With hundred of thousands of barrels of its oil stuck in the Turkish Mediterranean port of Ceyhan, unable to be sold on the world market because of its continuing row with Baghdad, the Kurdistan Regional Government (KRG) is discovering just how landlocked and boxed in it is in terms of utilizing the vast oil reserves under its control.
Baghdad also has support from Washington, where administration officials fear the energy cooperation between Turkey and the KRG will increase the risk of splitting up Iraq — already in the throes of sectarian strife — and are consequently putting pressure on Ankara over its energy dealings with the Iraqi Kurds.

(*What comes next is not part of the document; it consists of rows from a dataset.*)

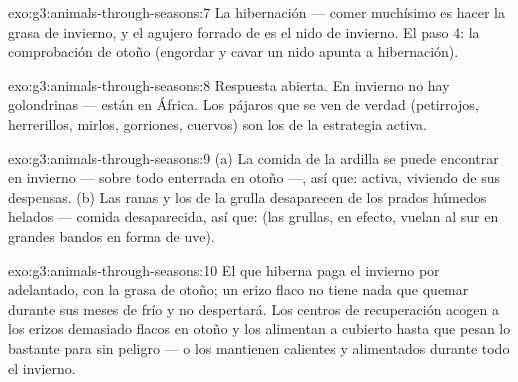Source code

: \begin{solution}{exo:g3:animals-through-seasons:7}
La hibernación --- comer muchísimo es hacer la grasa de invierno, y el
agujero forrado de  es el nido de invierno. El paso 4: la
comprobación de otoño (engordar y cavar un nido apunta a hibernación).
\end{solution}

\begin{solution}{exo:g3:animals-through-seasons:8}
Respuesta abierta. En invierno no hay golondrinas --- están en África.
Los pájaros que se ven de verdad (petirrojos, herrerillos, mirlos,
gorriones, cuervos) son los de la estrategia activa.
\end{solution}

\begin{solution}{exo:g3:animals-through-seasons:9}
(a) La comida de la ardilla se puede encontrar en invierno ---
sobre todo enterrada en otoño ---, así que: activa, viviendo de sus
despensas. (b) Las ranas y los  de la grulla desaparecen de
los prados húmedos helados --- comida desaparecida, así que:
 (las grullas, en efecto, vuelan al sur en grandes bandos en
forma de uve).
\end{solution}

\begin{solution}{exo:g3:animals-through-seasons:10}
El que hiberna paga el invierno por adelantado, con la grasa de otoño;
un erizo flaco no tiene nada que quemar durante sus meses de 
frío y no despertará. Los centros de recuperación acogen a los erizos
demasiado flacos en otoño y los alimentan a cubierto hasta que pesan
lo bastante para  sin peligro --- o los mantienen calientes y
alimentados durante todo el invierno.
\end{solution}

Iraq's constitution says oil revenues, regardless of where the reserves are located in the country, have to go through Baghdad and allocates the autonomous Kurdish region 17% of total revenues.
Nouri al-Maliki's government argues that the KRG can only export its oil after an agreement is reached between Erbil and Baghdad on how to proceed in this matter.
Baghdad has also threatened to cut the KRG out of its share of Iraq’s vast oil revenues, should it go ahead and sell its oil unilaterally.
Iraqi Oil Minister Abdul Kareem Luaibi told Reuters in January that the government would take legal action against Turkey and consider canceling all contracts with Turkish firms if Ankara enabled the exporting of KRG oil before an agreement between Erbil and Baghdad is reached.
Such an agreement, though, has been elusive because of Kurdish claims of sole ownership over oil reserves discovered in northern Iraq after the region gained political autonomy from Baghdad following the US invasion in 2003.
KRG officials are disappointed that a comprehensive package of agreements they signed with Turkey in November 2013 has not become fully operational yet.